Your assignment:
With pictures left out, retype the lines from the start of the records through the one that contains "<th>order</th>".

Provided data:
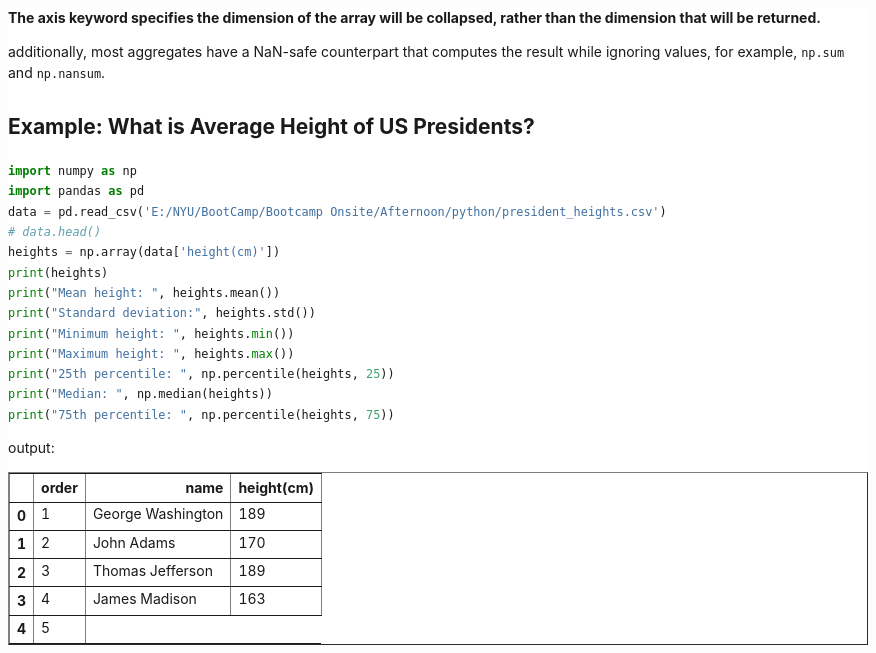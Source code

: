 **The axis keyword specifies the dimension of the array will be collapsed, rather than the dimension that will be returned.**

additionally, most aggregates have a NaN-safe counterpart that computes the result while ignoring values, for example, `np.sum` and `np.nansum`.



## Example: What is Average Height of US Presidents?



```python
import numpy as np
import pandas as pd
data = pd.read_csv('E:/NYU/BootCamp/Bootcamp Onsite/Afternoon/python/president_heights.csv')
# data.head()
heights = np.array(data['height(cm)'])
print(heights)
print("Mean height: ", heights.mean())
print("Standard deviation:", heights.std())
print("Minimum height: ", heights.min())
print("Maximum height: ", heights.max())
print("25th percentile: ", np.percentile(heights, 25))
print("Median: ", np.median(heights))
print("75th percentile: ", np.percentile(heights, 75))
```

output:

<table border="1" class="dataframe">
  <thead>
    <tr style="text-align: right;">
      <th></th>
      <th>order</th>
      <th>name</th>
      <th>height(cm)</th>
    </tr>
  </thead>
  <tbody>
    <tr>
      <th>0</th>
      <td>1</td>
      <td>George Washington</td>
      <td>189</td>
    </tr>
    <tr>
      <th>1</th>
      <td>2</td>
      <td>John Adams</td>
      <td>170</td>
    </tr>
    <tr>
      <th>2</th>
      <td>3</td>
      <td>Thomas Jefferson</td>
      <td>189</td>
    </tr>
    <tr>
      <th>3</th>
      <td>4</td>
      <td>James Madison</td>
      <td>163</td>
    </tr>
    <tr>
      <th>4</th>
      <td>5</td>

Task result:
Source code

: **The axis keyword specifies the dimension of the array will be collapsed, rather than the dimension that will be returned.**

additionally, most aggregates have a NaN-safe counterpart that computes the result while ignoring values, for example, `np.sum` and `np.nansum`.



## Example: What is Average Height of US Presidents?



```python
import numpy as np
import pandas as pd
data = pd.read_csv('E:/NYU/BootCamp/Bootcamp Onsite/Afternoon/python/president_heights.csv')
# data.head()
heights = np.array(data['height(cm)'])
print(heights)
print("Mean height: ", heights.mean())
print("Standard deviation:", heights.std())
print("Minimum height: ", heights.min())
print("Maximum height: ", heights.max())
print("25th percentile: ", np.percentile(heights, 25))
print("Median: ", np.median(heights))
print("75th percentile: ", np.percentile(heights, 75))
```

output:

<table border="1" class="dataframe">
  <thead>
    <tr style="text-align: right;">
      <th></th>
      <th>order</th>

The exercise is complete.